## [WHAT YOU HAVE TO DO]
Write out the data word for word and omit every picture.

(Document images with source code)

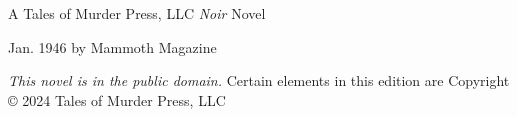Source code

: \documentclass{novel}
\begin{document}
\frontmatter
\thispagestyle{empty}
\begin{parascale}[2]
\vspace*{3\nbs}
\centering{}\par

\end{parascale}
\clearpage
\thispagestyle{empty}
\null %
\clearpage
\thispagestyle{empty}
\begin{parascale}[4]
\centering{}\par

\end{parascale}
\vspace*{2\nbs}

\begin{parascale}[1]
\vspace*{3\nbs}
\par
\end{parascale}
\vfill
\begin{parascale}[1]

A Tales of Murder Press, LLC \textit{Noir} Novel\par
\end{parascale}
\clearpage
\thispagestyle{empty}
\null\vfill
{} Jan. 1946 by Mammoth Magazine\par
\null\null
\allsmcp{}\par
\null\null
\vfill
\begin{adjustwidth}{3em}{3em}
\textit{This novel is in the public domain.} Certain \mbox{elements} in this edition are Copyright © 2024 Tales of Murder Press, LLC
\end{adjustwidth}
\clearpage
\thispagestyle{empty}
\clearpage %
\thispagestyle{empty}
\end{document}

## [YOUR RESPONSE]
Source code

: \documentclass{novel}
\begin{document}
\frontmatter
\thispagestyle{empty}
\begin{parascale}[2]
\vspace*{3\nbs}
\centering{}\par

\end{parascale}
\clearpage
\thispagestyle{empty}
\null %
\clearpage
\thispagestyle{empty}
\begin{parascale}[4]
\centering{}\par

\end{parascale}
\vspace*{2\nbs}

\begin{parascale}[1]
\vspace*{3\nbs}
\par
\end{parascale}
\vfill
\begin{parascale}[1]

A Tales of Murder Press, LLC \textit{Noir} Novel\par
\end{parascale}
\clearpage
\thispagestyle{empty}
\null\vfill
{} Jan. 1946 by Mammoth Magazine\par
\null\null
\allsmcp{}\par
\null\null
\vfill
\begin{adjustwidth}{3em}{3em}
\textit{This novel is in the public domain.} Certain \mbox{elements} in this edition are Copyright © 2024 Tales of Murder Press, LLC
\end{adjustwidth}
\clearpage
\thispagestyle{empty}
\clearpage %
\thispagestyle{empty}
\end{document}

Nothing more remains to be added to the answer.